The Missing Skeleton Mystery: Gooney Bird and All Her Charms by Lois Lowry
"Mrs. Pigeon I think I'd better make my announcement right away. Otherwise it might come as a terrible surprise!"
The kids in Mrs. Pidgeon's second grade look forward to Gooney Bird Greene's announcements. She's a girl who is full of surprising ideas for her class, and since she's wearing her special charm bracelet, the kids know this one is going to be a doozy.
But just as Gooney is clinking her bracelet, there is another surprising announcement.
The intercom speaking made a sudden buzzing sound.
"Mrs. Pidgeon? We have a guest here who says he is delivering a gift for your classroom. It looks heavy!"
"Don't freak out!" said Gooney Bird. "It's connected to what we're studying."
"HE'S BRINGING US A HUMAN BODY??" Chelsea shouted.
The mystery guest is Gooney Bird's great-uncle, a professor of anatomy, and the "gift" is a real human skeleton by the name of Napoleon Bonyparts, on loan for the month of March.
The class is abuzz.
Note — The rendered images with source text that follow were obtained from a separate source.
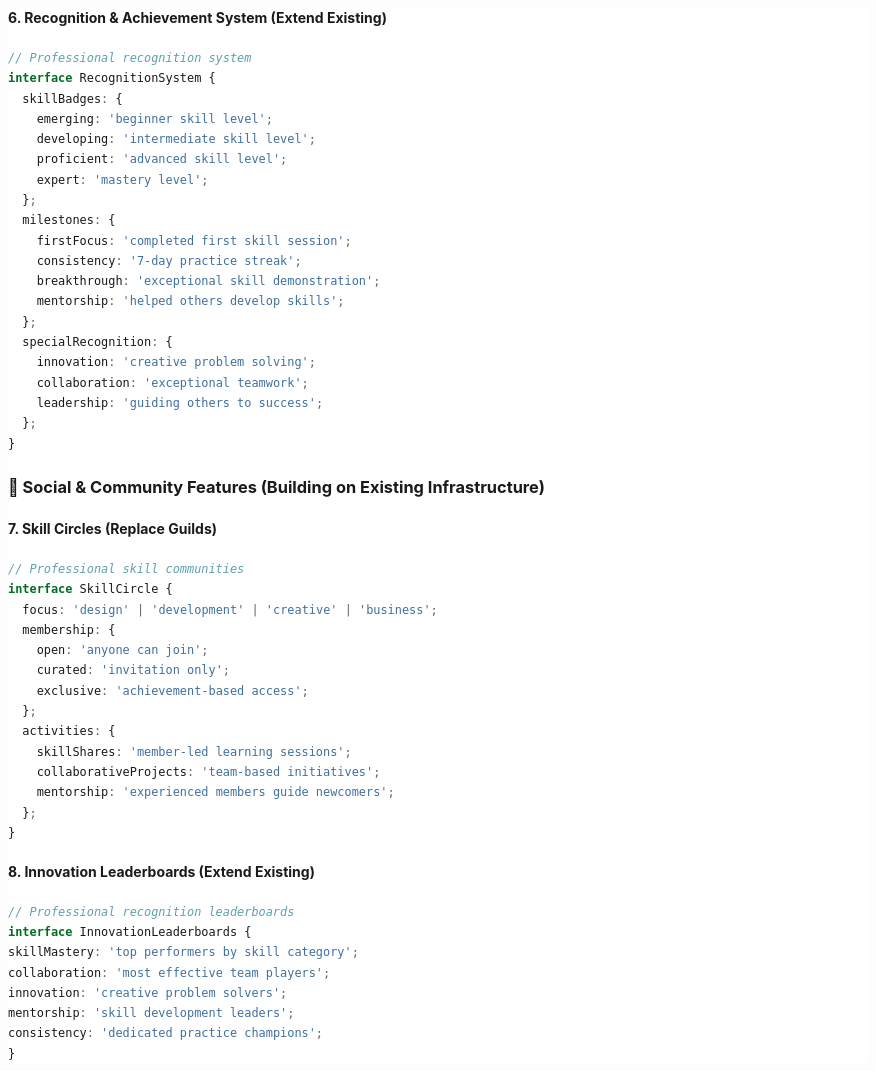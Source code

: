 #### **6. Recognition & Achievement System (Extend Existing)**
```typescript
// Professional recognition system
interface RecognitionSystem {
  skillBadges: {
    emerging: 'beginner skill level';
    developing: 'intermediate skill level';
    proficient: 'advanced skill level';
    expert: 'mastery level';
  };
  milestones: {
    firstFocus: 'completed first skill session';
    consistency: '7-day practice streak';
    breakthrough: 'exceptional skill demonstration';
    mentorship: 'helped others develop skills';
  };
  specialRecognition: {
    innovation: 'creative problem solving';
    collaboration: 'exceptional teamwork';
    leadership: 'guiding others to success';
  };
}
```

### **🎯 Social & Community Features (Building on Existing Infrastructure)**

#### **7. Skill Circles (Replace Guilds)**
```typescript
// Professional skill communities
interface SkillCircle {
  focus: 'design' | 'development' | 'creative' | 'business';
  membership: {
    open: 'anyone can join';
    curated: 'invitation only';
    exclusive: 'achievement-based access';
  };
  activities: {
    skillShares: 'member-led learning sessions';
    collaborativeProjects: 'team-based initiatives';
    mentorship: 'experienced members guide newcomers';
  };
}
```

#### **8. Innovation Leaderboards (Extend Existing)**
   ```typescript
// Professional recognition leaderboards
interface InnovationLeaderboards {
  skillMastery: 'top performers by skill category';
  collaboration: 'most effective team players';
  innovation: 'creative problem solvers';
  mentorship: 'skill development leaders';
  consistency: 'dedicated practice champions';
}
```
Keiko and Felicia cover their eyes, Malcolm flaps his arms excitedly, and Tyrone has a rap almost ready to perform. But Professor Oglethorpe takes over, unpacking his biological specimen, delivers a quick lecture on joints and bones, and starts a running joke about the "humorous" upper arm bone, the humerus. Barry the Brain comes up with some intelligent questions, and suddenly Gooney gets one of her ideas.
"We need to take Napoleon traveling. We have been talking about the brain. So we need to show him using his brain. Where would that be in this school?"
Mrs. Pidgeon smiled. "The library! Of course!"
And so, in the interest of educating the whole school, Napoleon spends a few days seated in the library, wearing reading glasses, and "reading" a biography of Napoleon Bonaparte, to show how the brain takes in data through the senses and learns. And during the next few week, Napoleon "dines" in the cafeteria, wearing a bowtie and bib while the school learns about the digestive system and sits on the floor of the gym wearing a sweatband on his skull and holding a basketball while they study the muscles. Everyone in the school, from Principal LeRoy down to Mr. Furillo the custodian, enjoys Napoleon and his costumes--everyone, that is, except Mrs. Gooch, a grumpy parent who adamantly complains about any study of the human body, especially skeletons.
Then it is time to learn about the lungs, and Mrs. Pidgeon suggests that they let Napoleon sit outside on the steps to the playground to get some fresh air. But when the class comes back to retrieve their display later, they find that their skeleton, wearing a jaunty scarf and mittens, seems to have vanished into thin air!
Gooney Bird takes charge as detective-in-chief, and the class fans out to look for clues, and it doesn't take long for the class to sleuth out the perpetrator and the location of the purloined Napoleon Bonyparts to solve the case, in Lois Lowry's sixth in series, Gooney Bird and All Her Charms (Gooney Bird Greene) (Houghton Mifflin Harcourt), 2013). Like her notable predecessor, Beverly Cleary, Newbery Award-winner Lowry knows how to create believable characters and school situations with humor and insight, putting those skills to work in the curriculum-reinforcing series that follows a group of second graders through their year. Gooney Bird Greene is full of surprises and her classmates impromptu comments will keep the readers chuckling, especially those from Tyrone, who wraps up the anatomy lesson, as usual, with a rap:
"The noise you hear, is it a car or a train?
Who knows the difference?"
"Mister Brain!" calls out the class, laughing.